Cette précision est importante car je me suis posé la question tout le long du film du choix de mettre en lumière deux personnes religieuses, et ai compris à la fin que l'histoire était basée sur deux hommes existant bel et bien (les présidents de ces deux assos, donc). Nous avons de fait un exemple précis de deux personnes religieuses qui travaillent ensemble sur un sujet complexe qui les dépasse, mais qui du coup les rassemble.


C'est intéressant et cela porte implicitement un message positif, mais ce constat n'est ni une qualité, ni un défaut pour le film. Je m'explique. On va voir tout le long qu'il y a une présentation douce du vivre-ensemble, avec une très grande mixité culturelle. Celle-ci fait plaisir à voir, d'autant plus qu'elle est basée sur une réalité... Sauf que le film donne le sentiment que c'est plus ou moins toujours comme ça que cela se passe dans la vraie vie, alors même qu'il s'agit, plutôt, d'une exception.


Il porte également un regard doux sur des personnes très religieuses (on voit de nombreuses femmes voilées et de rabbins dans le film) qui sont présentées de manière très sympathique et qui vivent joyeusement ensemble.


Or, si une personne peut être tout à fait sympathique, peu importe son orientation religieuse (encore heureux) et son niveau de religiosité (je rappelle au passage et à toutes fins utiles que le voile est avant tout un marqueur sexiste qui a été promu de manière pseudo-religieuse par des bigots, avant d'être adopté par des personnes (parfois) plus modérées), il faut tout de même noter que les personnes les plus religieuses vivent en communauté globalement fermée. Cela ne veut pas dire qu'on ne peut pas avoir des échanges cordiaux voire amicaux avec ses voisins (c'est même souvent le cas). Simplement, il n'y a pas de mélange inter-communautaire quand les personnes vivent de manière intense leur religion (concrètement, les mariages mixtes, vous pouvez oublier, par exemple).


Je dis ça en étant moi-même de culture juive, mais sans être pratiquant ni croyant. De mon point de vue, j'ai constaté que les Juifs "athées / agnostiques" comme moi, ainsi que les Juifs libéraux, n'avaient pas de problèmes pour se mêler aux autres, comme n'importe quelle personne lamba. Mais les personnes très religieuses, bien que respectueuses (sauf si ce sont des connards, mais il y en a partout) vivaient quasi exclusivement entre elles (dans leur vie privée j'entends). Et je sais que c'est plus ou moins la même chose pour la plupart des minorités ethniques et/ou religieuses. Une partie "s'émancipe" et se mêle à "l'ensemble" (sans renier ses origines) tandis qu'une autre reste enfermée dans son milieu communautaire (disclaimer : je ne blâme pas les minorités en disant cela, mais plutôt les difficultés d'intégration classiques rencontrées, qui amènent à cet état de fait).
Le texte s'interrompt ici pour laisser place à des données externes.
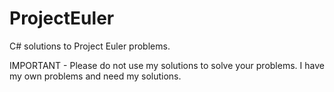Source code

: # ProjectEuler

C# solutions to Project Euler problems. 

IMPORTANT - Please do not use my solutions to solve your problems. I have my own problems and need my solutions.
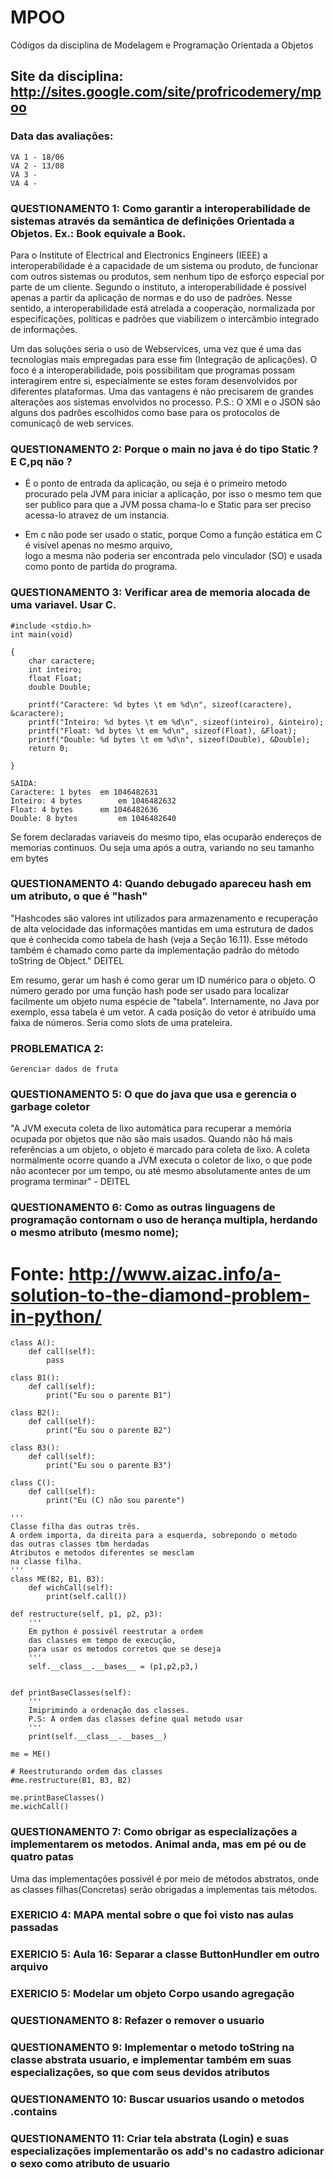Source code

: # MPOO
Códigos da disciplina de Modelagem e Programação Orientada a Objetos

## Site da disciplina: http://sites.google.com/site/profricodemery/mpoo

### Data das avaliações: 
    VA 1 - 18/06 
    VA 2 - 13/08
    VA 3 - 
    VA 4 -

### QUESTIONAMENTO 1: Como garantir a interoperabilidade de sistemas através da semântica de definições Orientada a Objetos. Ex.: Book equivale a Book.

Para o Institute of Electrical and Electronics Engineers (IEEE) a interoperabilidade é a capacidade de um sistema ou produto, de funcionar com outros sistemas ou produtos, sem nenhum tipo de esforço especial por parte de um cliente. Segundo o instituto, a interoperabilidade é possível apenas a partir da aplicação de normas e do uso de padrões. Nesse sentido, a interoperabilidade está atrelada a cooperação, normalizada por especificações, políticas e padrões que viabilizem o intercâmbio integrado de informações.

Um das soluções seria o uso de Webservices, uma vez que é uma das tecnologias mais empregadas para esse fim (Integração de aplicações). O foco é a interoperabilidade, pois possibilitam que programas possam interagirem entre si, especialmente se estes foram desenvolvidos por diferentes plataformas. Uma das vantagens é não precisarem de grandes alterações aos sistemas envolvidos no processo.
	P.S.: O XMl e o JSON são alguns dos padrões escolhidos como base para os protocolos de comunicaçõ de web services.

### QUESTIONAMENTO 2: Porque o main no java é do tipo Static ? E C,pq não ?
- É o ponto de entrada da aplicação, ou seja é o primeiro metodo procurado pela JVM para iniciar a aplicação, por isso o mesmo tem que ser publico para que a JVM possa chama-lo e Static para ser preciso acessa-lo atravez de um instancia.

- Em c não pode ser usado o static, porque Como a função estática em C é visível apenas no mesmo arquivo,  
logo a mesma não poderia ser encontrada pelo vinculador (SO) e usada como ponto de partida do programa.

### QUESTIONAMENTO 3: Verificar area de memoria alocada de uma variavel. Usar C. 
	#include <stdio.h>
	int main(void)
	
	{
	    char caractere;
	    int inteiro;
	    float Float;
	    double Double;
	
	    printf("Caractere: %d bytes \t em %d\n", sizeof(caractere), &caractere);
	    printf("Inteiro: %d bytes \t em %d\n", sizeof(inteiro), &inteiro);
	    printf("Float: %d bytes \t em %d\n", sizeof(Float), &Float);
	    printf("Double: %d bytes \t em %d\n", sizeof(Double), &Double);
	    return 0;
	
	}
	
	SAIDA:
	Caractere: 1 bytes 	em 1046482631
	Inteiro: 4 bytes 	 	em 1046482632
	Float: 4 bytes 	 	em 1046482636
	Double: 8 bytes 	 	em 1046482640

Se forem declaradas variaveis do mesmo tipo, elas ocuparão endereços de memorias continuos. Ou seja
uma após a outra, variando no seu tamanho em bytes


### QUESTIONAMENTO 4: Quando debugado apareceu hash em um atributo, o que é "hash"

"Hashcodes são valores int utilizados para armazenamento e recuperação de alta velocidade 	das informações mantidas em uma estrutura de dados que é conhecida como tabela de hash (veja a Seção 16.11). Esse método também é chamado como parte da implementação padrão do método toString de Object."  DEITEL

Em resumo, gerar um hash é como gerar um ID numérico para o objeto. O número gerado por uma função hash pode ser usado para localizar facilmente um objeto numa espécie de "tabela".
Internamente, no Java por exemplo, essa tabela é um vetor. A cada posição do vetor é atribuído uma faixa de números. Seria como slots de uma prateleira.

### PROBLEMATICA 2: 
	Gerenciar dados de fruta

### QUESTIONAMENTO 5: O que do java que usa e gerencia o garbage coletor
"A JVM executa coleta de lixo automática para recuperar a memória ocupada por objetos que não são mais usados. Quando não há mais referências a um objeto, o objeto é marcado para coleta de lixo. A coleta normalmente ocorre quando a JVM executa o coletor de lixo, o que pode não acontecer por um tempo, ou até
mesmo absolutamente antes de um programa terminar" - DEITEL

### QUESTIONAMENTO 6: Como as outras linguagens de programação contornam o uso de herança multipla, herdando o mesmo atributo (mesmo nome);

# Fonte: http://www.aizac.info/a-solution-to-the-diamond-problem-in-python/

	class A():
	    def call(self):
	        pass
	        
	class B1():
	    def call(self):
	        print("Eu sou o parente B1")
	
	class B2():
	    def call(self):
	        print("Eu sou o parente B2")
	
	class B3():
	    def call(self):
	        print("Eu sou o parente B3")
	
	class C():
	    def call(self):
	        print("Eu (C) não sou parente")
	        
	'''
	Classe filha das outras três.
	A ordem importa, da direita para a esquerda, sobrepondo o metodo
	das outras classes tbm herdadas
	Atributos e metodos diferentes se mesclam
	na classe filha.
	'''
	class ME(B2, B1, B3):
	    def wichCall(self):
	        print(self.call())

    def restructure(self, p1, p2, p3):
        '''
    	Em python é possivél reestrutar a ordem
    	das classes em tempo de execução,
    	para usar os metodos corretos que se deseja
        '''
        self.__class__.__bases__ = (p1,p2,p3,)
        
        
    def printBaseClasses(self):
        '''
        Imiprimindo a ordenação das classes.
	    P.S: A ordem das classes define qual metodo usar
	    '''
        print(self.__class__.__bases__)
	
	me = ME()

	# Reestruturando ordem das classes
	#me.restructure(B1, B3, B2)
	
	me.printBaseClasses()
	me.wichCall()

### QUESTIONAMENTO 7: Como obrigar as especializações a implementarem os metodos. Animal anda, mas em pé ou de quatro patas
Uma das implementações possivél é por meio de métodos abstratos, onde as classes filhas(Concretas) serão obrigadas a implementas tais métodos.

### EXERICIO 4: MAPA mental sobre o que foi visto nas aulas passadas

### EXERICIO 5: Aula 16: Separar a classe ButtonHundler em outro arquivo

### EXERICIO 5: Modelar um objeto Corpo usando agregação

### QUESTIONAMENTO 8: Refazer o remover o usuario

### QUESTIONAMENTO 9: Implementar o metodo toString na classe abstrata usuario, e implementar também em suas especializações, so que com seus devidos atributos

### QUESTIONAMENTO 10: Buscar usuarios usando o metodos .contains

### QUESTIONAMENTO 11: Criar tela abstrata (Login) e suas especializações implementarão os add's no cadastro adicionar o sexo como atributo de usuario
		


 

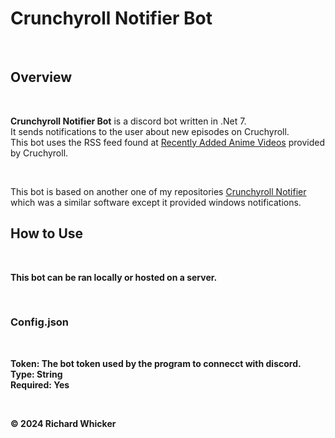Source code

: # Crunchyroll Notifier Bot #

<br>

## Overview ##

<br>

**Crunchyroll Notifier Bot** is a discord bot written in .Net 7.<br>
It sends notifications to the user about new episodes on Cruchyroll.<br>
This bot uses the RSS feed found at [Recently Added Anime Videos](http://feeds.feedburner.com/crunchyroll/rss/anime)
provided by Cruchyroll.

<br>

This bot is based on another one of my repositories [Crunchyroll Notifier](https://github.com/TheDarkOrganism/Crunchyroll-Notifier)
which was a similar software except it provided windows notifications. 

<b>

## How to Use ##

<br>

This bot can be ran locally or hosted on a server.

<br>

### Config.json ###

<br>

**Token**: The bot token used by the program to connecct with discord.<br>
**Type**: String<br>
**Required**: Yes<br>

<br>

&copy; 2024 Richard Whicker
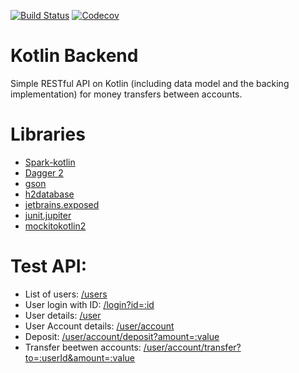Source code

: [![Build Status](https://travis-ci.org/drybnikov/KotlinBackend.svg)](https://travis-ci.org/drybnikov/KotlinBackend) [![Codecov](https://codecov.io/github/drybnikov/KotlinBackend/coverage.svg)](https://codecov.io/gh/drybnikov/KotlinBackend)

# Kotlin Backend
Simple RESTful API on Kotlin (including data model and the backing implementation) for money transfers between accounts.

# Libraries
* [Spark-kotlin](https://github.com/tipsy/spark-kotlin)
* [Dagger 2](https://github.com/google/dagger)
* [gson](https://github.com/google/gson)
* [h2database](http://h2database.com/html/main.html)
* [jetbrains.exposed](https://github.com/JetBrains/Exposed)
* [junit.jupiter](https://junit.org/junit5/docs/current/user-guide/)
* [mockitokotlin2](https://github.com/nhaarman/mockito-kotlin/)

# Test API:
<ul>
    <li>List of users: <a href='http://localhost:4567/users'>/users</a></li>
    <li>User login with ID: <a href='http://localhost:4567/login?id=:id'>/login?id=:id</a></li>
    <li>User details:  <a href='http://localhost:4567/user'>/user</a></li>
    <li>User Account details: <a href='http://localhost:4567/user/account'>/user/account</a></li>
    <li>Deposit: <a href='http://localhost:4567/user/account/deposit?amount=:value'>/user/account/deposit?amount=:value</a></li>
    <li>Transfer beetwen accounts: <a href='http://localhost:4567/user/account/transfer?to=:userId&amount=:value'>/user/account/transfer?to=:userId&amount=:value</a></li>
</ul>
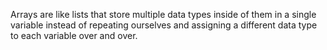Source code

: Arrays are like lists that store multiple data types inside of them in a single variable instead of repeating ourselves and assigning a different data type to each variable over and over.
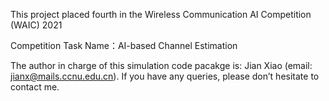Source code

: This project placed fourth in the Wireless Communication AI Competition (WAIC) 2021

Competition Task Name：AI-based Channel Estimation

The author in charge of this simulation code pacakge is: Jian Xiao (email: jianx@mails.ccnu.edu.cn). If you have any queries, please don’t hesitate to contact me.
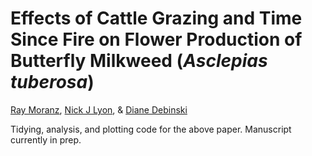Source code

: # Effects of Cattle Grazing and Time Since Fire on Flower Production of Butterfly Milkweed (*Asclepias tuberosa*)

[Ray Moranz](https://xerces.org/staff/ray-moranz), [Nick J Lyon](https://njlyon0.github.io/), & [Diane Debinski](https://www.montana.edu/ecology/diane_debinski/)

Tidying, analysis, and plotting code for the above paper. Manuscript currently in prep.
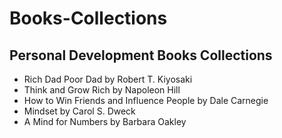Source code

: # Books-Collections


## Personal Development Books Collections

- Rich Dad Poor Dad by Robert T. Kiyosaki
- Think and Grow Rich by Napoleon Hill
- How to Win Friends and Influence People by Dale Carnegie
- Mindset by Carol S. Dweck
- A Mind for Numbers by Barbara Oakley
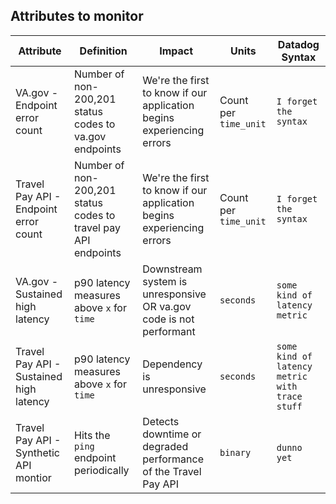
## Attributes to monitor
|Attribute|Definition|Impact|Units|Datadog Syntax|
|---------|----------|------|-----|-----------|
|VA.gov - Endpoint error count|Number of non-200,201 status codes to va.gov endpoints|We're the first to know if our application begins experiencing errors|Count per `time_unit`|`I forget the syntax`|
|Travel Pay API - Endpoint error count|Number of non-200,201 status codes to travel pay API endpoints|We're the first to know if our application begins experiencing errors|Count per `time_unit`|`I forget the syntax`|
|VA.gov - Sustained high latency|p90 latency measures above `x` for `time`|Downstream system is unresponsive OR va.gov code is not performant|`seconds`|`some kind of latency metric`||
|Travel Pay API - Sustained high latency|p90 latency measures above `x` for `time`|Dependency is unresponsive|`seconds`|`some kind of latency metric with trace stuff`|
|Travel Pay API - Synthetic API montior|Hits the `ping` endpoint periodically|Detects downtime or degraded performance of the Travel Pay API|`binary`|`dunno yet`|

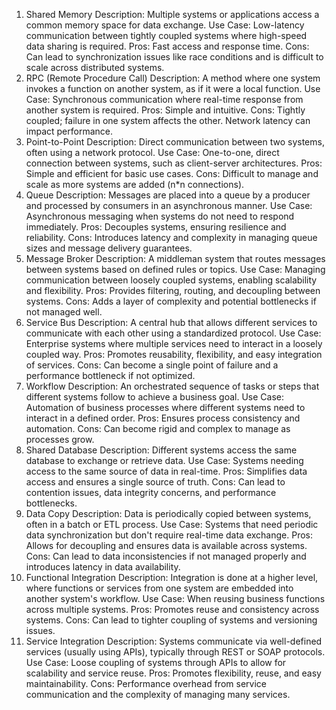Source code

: 1. Shared Memory
   Description: Multiple systems or applications access a common memory space for data exchange.
   Use Case: Low-latency communication between tightly coupled systems where high-speed data sharing is required.
   Pros: Fast access and response time.
   Cons: Can lead to synchronization issues like race conditions and is difficult to scale across distributed systems.
2. RPC (Remote Procedure Call)
   Description: A method where one system invokes a function on another system, as if it were a local function.
   Use Case: Synchronous communication where real-time response from another system is required.
   Pros: Simple and intuitive.
   Cons: Tightly coupled; failure in one system affects the other. Network latency can impact performance.
3. Point-to-Point
   Description: Direct communication between two systems, often using a network protocol.
   Use Case: One-to-one, direct connection between systems, such as client-server architectures.
   Pros: Simple and efficient for basic use cases.
   Cons: Difficult to manage and scale as more systems are added (n*n connections).
4. Queue
   Description: Messages are placed into a queue by a producer and processed by consumers in an asynchronous manner.
   Use Case: Asynchronous messaging when systems do not need to respond immediately.
   Pros: Decouples systems, ensuring resilience and reliability.
   Cons: Introduces latency and complexity in managing queue sizes and message delivery guarantees.
5. Message Broker
   Description: A middleman system that routes messages between systems based on defined rules or topics.
   Use Case: Managing communication between loosely coupled systems, enabling scalability and flexibility.
   Pros: Provides filtering, routing, and decoupling between systems.
   Cons: Adds a layer of complexity and potential bottlenecks if not managed well.
6. Service Bus
   Description: A central hub that allows different services to communicate with each other using a standardized protocol.
   Use Case: Enterprise systems where multiple services need to interact in a loosely coupled way.
   Pros: Promotes reusability, flexibility, and easy integration of services.
   Cons: Can become a single point of failure and a performance bottleneck if not optimized.
7. Workflow
   Description: An orchestrated sequence of tasks or steps that different systems follow to achieve a business goal.
   Use Case: Automation of business processes where different systems need to interact in a defined order.
   Pros: Ensures process consistency and automation.
   Cons: Can become rigid and complex to manage as processes grow.
8. Shared Database
   Description: Different systems access the same database to exchange or retrieve data.
   Use Case: Systems needing access to the same source of data in real-time.
   Pros: Simplifies data access and ensures a single source of truth.
   Cons: Can lead to contention issues, data integrity concerns, and performance bottlenecks.
9. Data Copy
   Description: Data is periodically copied between systems, often in a batch or ETL process.
   Use Case: Systems that need periodic data synchronization but don't require real-time data exchange.
   Pros: Allows for decoupling and ensures data is available across systems.
   Cons: Can lead to data inconsistencies if not managed properly and introduces latency in data availability.
10. Functional Integration
    Description: Integration is done at a higher level, where functions or services from one system are embedded into another system's workflow.
    Use Case: When reusing business functions across multiple systems.
    Pros: Promotes reuse and consistency across systems.
    Cons: Can lead to tighter coupling of systems and versioning issues.
11. Service Integration
    Description: Systems communicate via well-defined services (usually using APIs), typically through REST or SOAP protocols.
    Use Case: Loose coupling of systems through APIs to allow for scalability and service reuse.
    Pros: Promotes flexibility, reuse, and easy maintainability.
    Cons: Performance overhead from service communication and the complexity of managing many services.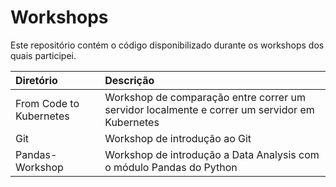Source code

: # Workshops
Este repositório contém o código disponibilizado durante os workshops dos quais participei.

| Diretório                | Descrição |
| :----------------------- | :----------------------------------------------------------------------------------------------------------------|
| From Code to Kubernetes  | Workshop de comparação entre correr um servidor localmente e correr um servidor em Kubernetes |
| Git | Workshop de introdução ao Git |
| Pandas-Workshop | Workshop de introdução a Data Analysis com o módulo Pandas do Python |


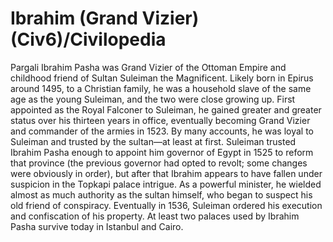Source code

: # Ibrahim (Grand Vizier) (Civ6)/Civilopedia

Pargali Ibrahim Pasha was Grand Vizier of the Ottoman Empire and childhood friend of Sultan Suleiman the Magnificent. Likely born in Epirus around 1495, to a Christian family, he was a household slave of the same age as the young Suleiman, and the two were close growing up. First appointed as the Royal Falconer to Suleiman, he gained greater and greater status over his thirteen years in office, eventually becoming Grand Vizier and commander of the armies in 1523. By many accounts, he was loyal to Suleiman and trusted by the sultan—at least at first.
Suleiman trusted Ibrahim Pasha enough to appoint him governor of Egypt in 1525 to reform that province (the previous governor had opted to revolt; some changes were obviously in order), but after that Ibrahim appears to have fallen under suspicion in the Topkapi palace intrigue. As a powerful minister, he wielded almost as much authority as the sultan himself, who began to suspect his old friend of conspiracy. Eventually in 1536, Suleiman ordered his execution and confiscation of his property.
At least two palaces used by Ibrahim Pasha survive today in Istanbul and Cairo.
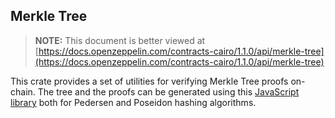 ## Merkle Tree

> **NOTE:** This document is better viewed at [https://docs.openzeppelin.com/contracts-cairo/1.1.0/api/merkle-tree](https://docs.openzeppelin.com/contracts-cairo/1.1.0/api/merkle-tree)

This crate provides a set of utilities for verifying Merkle Tree proofs on-chain. The tree and the proofs can be
generated using this [JavaScript library](https://github.com/ericnordelo/strk-merkle-tree) both for Pedersen and Poseidon
hashing algorithms.
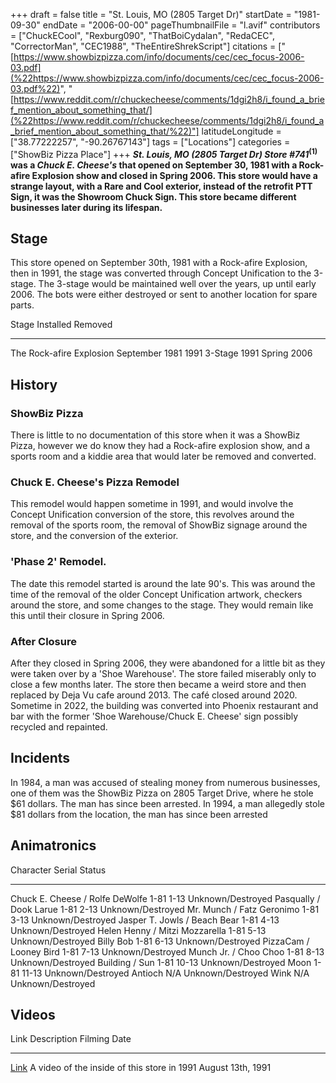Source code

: +++
draft = false
title = "St. Louis, MO (2805 Target Dr)"
startDate = "1981-09-30"
endDate = "2006-00-00"
pageThumbnailFile = "l.avif"
contributors = ["ChuckECool", "Rexburg090", "ThatBoiCydalan", "RedaCEC", "CorrectorMan", "CEC1988", "TheEntireShrekScript"]
citations = ["[https://www.showbizpizza.com/info/documents/cec/cec_focus-2006-03.pdf](%22https://www.showbizpizza.com/info/documents/cec/cec_focus-2006-03.pdf%22)", "[https://www.reddit.com/r/chuckecheese/comments/1dgi2h8/i_found_a_brief_mention_about_something_that/](%22https://www.reddit.com/r/chuckecheese/comments/1dgi2h8/i_found_a_brief_mention_about_something_that/%22)"]
latitudeLongitude = ["38.77222257", "-90.26767143"]
tags = ["Locations"]
categories = ["ShowBiz Pizza Place"]
+++
***St. Louis, MO (2805 Target Dr)* ***Store #741*<sup>(1)</sup> was a *Chuck E. Cheese's* that opened on September 30, 1981 with a Rock-afire Explosion show and closed in Spring 2006.
This store would have a strange layout, with a Rare and Cool exterior, instead of the retrofit PTT Sign, it was the Showroom Chuck Sign. This store became different businesses later during its lifespan.****

## Stage

This store opened on September 30th, 1981 with a Rock-afire Explosion, then in 1991, the stage was converted through Concept Unification to the 3-stage. The 3-stage would be maintained well over the years, up until early 2006. The bots were either destroyed or sent to another location for spare parts.

  Stage                      Installed        Removed
  -------------------------- ---------------- -------------
  The Rock-afire Explosion   September 1981   1991
  3-Stage                    1991             Spring 2006

## History

### ShowBiz Pizza

There is little to no documentation of this store when it was a ShowBiz Pizza, however we do know they had a Rock-afire explosion show, and a sports room and a kiddie area that would later be removed and converted.

### Chuck E. Cheese's Pizza Remodel

This remodel would happen sometime in 1991, and would involve the Concept Unification conversion of the store, this revolves around the removal of the sports room, the removal of ShowBiz signage around the store, and the conversion of the exterior.

### 'Phase 2' Remodel.

The date this remodel started is around the late 90's. This was around the time of the removal of the older Concept Unification artwork, checkers around the store, and some changes to the stage. They would remain like this until their closure in Spring 2006.

### After Closure

After they closed in Spring 2006, they were abandoned for a little bit as they were taken over by a 'Shoe Warehouse'. The store failed miserably only to close a few months later. The store then became a weird store and then replaced by Deja Vu cafe around 2013. The café closed around 2020. Sometime in 2022, the building was converted into Phoenix restaurant and bar with the former 'Shoe Warehouse/Chuck E. Cheese' sign possibly recycled and repainted.

## Incidents

In 1984, a man was accused of stealing money from numerous businesses, one of them was the ShowBiz Pizza on 2805 Target Drive, where he stole $61 dollars. The man has since been arrested.
In 1994, a man allegedly stole $81 dollars from the location, the man has since been arrested

## Animatronics

  Character                         Serial       Status
  --------------------------------- ------------ -------------------
  Chuck E. Cheese / Rolfe DeWolfe   1-81 1-13    Unknown/Destroyed
  Pasqually / Dook Larue            1-81 2-13    Unknown/Destroyed
  Mr. Munch / Fatz Geronimo         1-81 3-13    Unknown/Destroyed
  Jasper T. Jowls / Beach Bear      1-81 4-13    Unknown/Destroyed
  Helen Henny / Mitzi Mozzarella    1-81 5-13    Unknown/Destroyed
  Billy Bob                         1-81 6-13    Unknown/Destroyed
  PizzaCam / Looney Bird            1-81 7-13    Unknown/Destroyed
  Munch Jr. / Choo Choo             1-81 8-13    Unknown/Destroyed
  Building / Sun                    1-81 10-13   Unknown/Destroyed
  Moon                              1-81 11-13   Unknown/Destroyed
  Antioch                           N/A          Unknown/Destroyed
  Wink                              N/A          Unknown/Destroyed

## Videos

  Link                                   Description                                   Filming Date
  -------------------------------------- --------------------------------------------- -------------------
  [Link](https://youtu.be/SeeRKV_A5RM)   A video of the inside of this store in 1991   August 13th, 1991
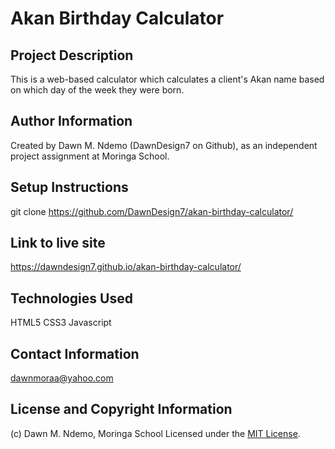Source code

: # Akan Birthday Calculator

## Project Description
  This is a web-based calculator which calculates a client's Akan name based on which day of the week they were born.

## Author Information
  Created by Dawn M. Ndemo (DawnDesign7 on Github), as an independent project assignment at Moringa School.

## Setup Instructions
git clone https://github.com/DawnDesign7/akan-birthday-calculator/

## Link to live site
https://dawndesign7.github.io/akan-birthday-calculator/

## Technologies Used
  HTML5
  CSS3
  Javascript

## Contact Information
  dawnmoraa@yahoo.com

## License and Copyright Information
 (c) Dawn M. Ndemo, Moringa School
 Licensed under the [MIT License](LICENSE).
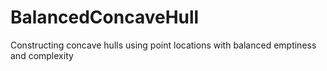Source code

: # BalancedConcaveHull
Constructing concave hulls using point locations with balanced emptiness and complexity
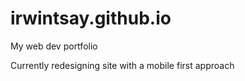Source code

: # irwintsay.github.io
My web dev portfolio

Currently redesigning site with a mobile first approach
Et donc ce film semble vouloir dire que le vivre-ensemble, c'est trop cool, et j'aurais tendance à vouloir le croire, puisque ce qui est montré dans le film est positif. Sauf que la réalité est beaucoup plus complexe que cela. Alors le film s'interroge peut-être à un ou deux moments sur la question (attention spoilers) : lorsque Bruno (Vincent Cassel) drague maladroitement une jeune femme noire (sûrement musulmane), mais que l'épisode s'arrête là-dessus ; ou encore lorsque les deux assos se chamaillent gentiment pour savoir laquelle des deux le nouvel employé préfère, et en lui faisant une sorte de "chantage ethnique" pour qu'il choisisse. Mais cela reste des petits moments d'interrogation qui ne vont pas plus loin. Le film aurait à mon sens gagné à être plus poussé sur ces questions-là, même s'il ne s'agit pourtant pas de son thème principal. On aurait eu une vision plus claire et assumée des réalisateurs/scénaristes sur ce sujet (encore faut-il qu'ils en aient une).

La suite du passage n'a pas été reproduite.